**PROBLEM DESCRIPTION**
Write out exactly what each line says, starting with the first line below and ending on the one with "# **Generative Advanced AI Chatbot (Buna-chatbot) - ASTUCSEC**".

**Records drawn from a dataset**
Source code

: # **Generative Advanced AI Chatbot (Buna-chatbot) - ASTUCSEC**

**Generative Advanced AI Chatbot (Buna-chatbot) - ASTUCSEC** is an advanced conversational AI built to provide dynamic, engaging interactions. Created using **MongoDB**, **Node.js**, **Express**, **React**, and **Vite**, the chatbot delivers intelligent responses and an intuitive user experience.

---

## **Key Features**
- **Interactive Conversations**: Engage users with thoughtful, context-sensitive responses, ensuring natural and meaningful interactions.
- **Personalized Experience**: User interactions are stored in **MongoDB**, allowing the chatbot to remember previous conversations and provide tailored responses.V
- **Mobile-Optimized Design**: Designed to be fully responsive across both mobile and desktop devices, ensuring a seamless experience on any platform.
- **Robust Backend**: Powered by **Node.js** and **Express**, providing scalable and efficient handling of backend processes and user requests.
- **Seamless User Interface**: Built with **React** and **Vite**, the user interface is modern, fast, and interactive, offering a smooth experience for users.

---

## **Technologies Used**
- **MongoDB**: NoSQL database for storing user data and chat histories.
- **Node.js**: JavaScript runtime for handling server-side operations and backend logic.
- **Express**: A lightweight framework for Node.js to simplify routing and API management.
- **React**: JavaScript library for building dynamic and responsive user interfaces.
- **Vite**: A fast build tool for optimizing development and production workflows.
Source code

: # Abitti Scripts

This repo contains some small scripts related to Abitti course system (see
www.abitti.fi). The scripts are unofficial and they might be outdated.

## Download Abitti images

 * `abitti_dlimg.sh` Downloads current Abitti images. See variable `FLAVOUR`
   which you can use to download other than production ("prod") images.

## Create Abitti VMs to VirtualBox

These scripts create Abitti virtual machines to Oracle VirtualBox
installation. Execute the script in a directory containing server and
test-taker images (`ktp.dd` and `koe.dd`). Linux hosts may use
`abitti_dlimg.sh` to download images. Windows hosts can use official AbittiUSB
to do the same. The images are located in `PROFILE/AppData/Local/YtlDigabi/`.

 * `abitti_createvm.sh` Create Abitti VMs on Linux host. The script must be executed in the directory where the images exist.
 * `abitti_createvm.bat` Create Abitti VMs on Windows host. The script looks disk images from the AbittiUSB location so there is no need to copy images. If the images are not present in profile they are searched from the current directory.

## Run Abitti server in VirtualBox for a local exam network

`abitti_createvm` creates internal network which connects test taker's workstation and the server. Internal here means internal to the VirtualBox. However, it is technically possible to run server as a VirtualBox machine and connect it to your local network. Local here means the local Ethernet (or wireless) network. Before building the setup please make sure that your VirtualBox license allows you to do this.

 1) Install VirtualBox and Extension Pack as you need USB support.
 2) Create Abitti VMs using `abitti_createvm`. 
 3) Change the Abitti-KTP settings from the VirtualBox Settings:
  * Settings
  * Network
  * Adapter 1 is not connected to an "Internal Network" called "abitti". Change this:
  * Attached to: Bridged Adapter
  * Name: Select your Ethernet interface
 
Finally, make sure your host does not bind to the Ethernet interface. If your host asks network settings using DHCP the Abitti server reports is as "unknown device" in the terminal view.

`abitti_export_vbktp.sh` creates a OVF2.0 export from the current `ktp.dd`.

**RESULT**
Source code

: # **Generative Advanced AI Chatbot (Buna-chatbot) - ASTUCSEC**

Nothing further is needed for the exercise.